Among the lines of the records below, count those with the word "Bonn". Reply with that number alone.

BEGIN Dataset

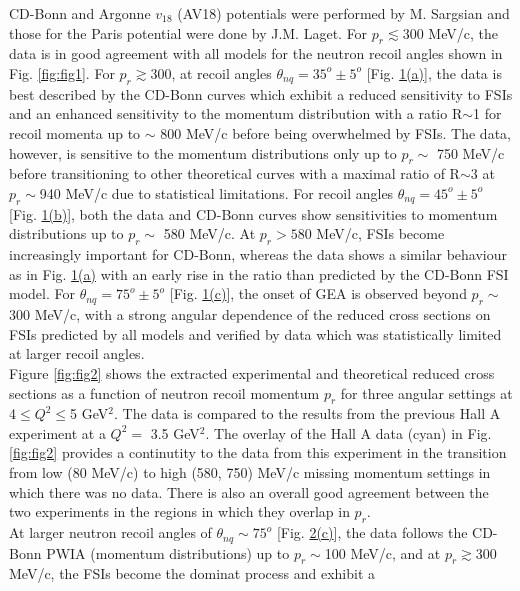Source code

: CD-Bonn and Argonne $v_{18}$ (AV18)\cite{PhysRevC.51.38} potentials were performed by M. Sargsian and those for the Paris potential\cite{PhysRevC.21.861} were done by J.M. Laget. For $p_{r}\lesssim 300$ MeV/c, the data is
in good agreement with all models for the neutron recoil angles shown in Fig. \ref{fig:fig1}. For $p_{r}\gtrsim 300$, at recoil angles $\theta_{nq} = 35^{o}\pm5^{o}$ [Fig. \hyperref[fig:fig1]{1(a)}],
the data is best described by the CD-Bonn curves which exhibit a reduced sensitivity to FSIs and an enhanced sensitivity to the momentum distribution with a ratio R$\sim$1 for recoil momenta
up to $\sim$ 800 MeV/c before being overwhelmed by FSIs. The data, however, is sensitive to the momentum distributions only up to $p_{r}\sim$ 750 MeV/c before transitioning to other theoretical curves
with a maximal ratio of R$\sim$3 at $p_{r}\sim$940 MeV/c due to statistical limitations. For recoil angles $\theta_{nq} = 45^{o}\pm5^{o}$ [Fig. \hyperref[fig:fig1]{1(b)}], both the data and
CD-Bonn curves show sensitivities to momentum distributions up to $p_{r}\sim$ 580 MeV/c. At $p_{r}>580$ MeV/c, FSIs become increasingly important for CD-Bonn, whereas the data shows
a similar behaviour as in Fig. \hyperref[fig:fig1]{1(a)} with an early rise in the ratio than predicted by the CD-Bonn FSI model. For $\theta_{nq} = 75^{o}\pm5^{o}$ [Fig. \hyperref[fig:fig1]{1(c)}], the
onset of GEA is observed beyond $p_{r}\sim$ 300 MeV/c, with a strong angular dependence of the reduced cross sections on FSIs predicted by all models and verified by data which was statistically limited
at larger recoil angles. \\
\indent Figure \ref{fig:fig2} shows the extracted experimental and theoretical reduced cross sections as a function of neutron recoil momentum $p_{r}$ for three angular settings at 4$\leq Q^{2} \leq$5
GeV$^{2}$. The data is compared to the results from the previous Hall A experiment\cite{PhysRevLett.107.262501} at a $Q^{2}=$ 3.5 GeV$^{2}$.  The overlay of the Hall A data (cyan) in Fig. \ref{fig:fig2}
provides a continutity to the data from this experiment in the transition from low (80 MeV/c) to high (580, 750) MeV/c missing momentum settings in which there
was no data. There is also an overall good agreement between the two experiments in the regions in which they overlap in $p_{r}$. \\
\indent At larger neutron recoil angles of $\theta_{nq}\sim75^{o}$ [Fig. \hyperref[fig:fig2]{2(c)}], the data follows the CD-Bonn PWIA (momentum distributions) up to $p_{r}\sim $100 MeV/c, and at $p_{r}\gtrsim$300 MeV/c, the FSIs become the dominat process and exhibit a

END Dataset

Answer space:
5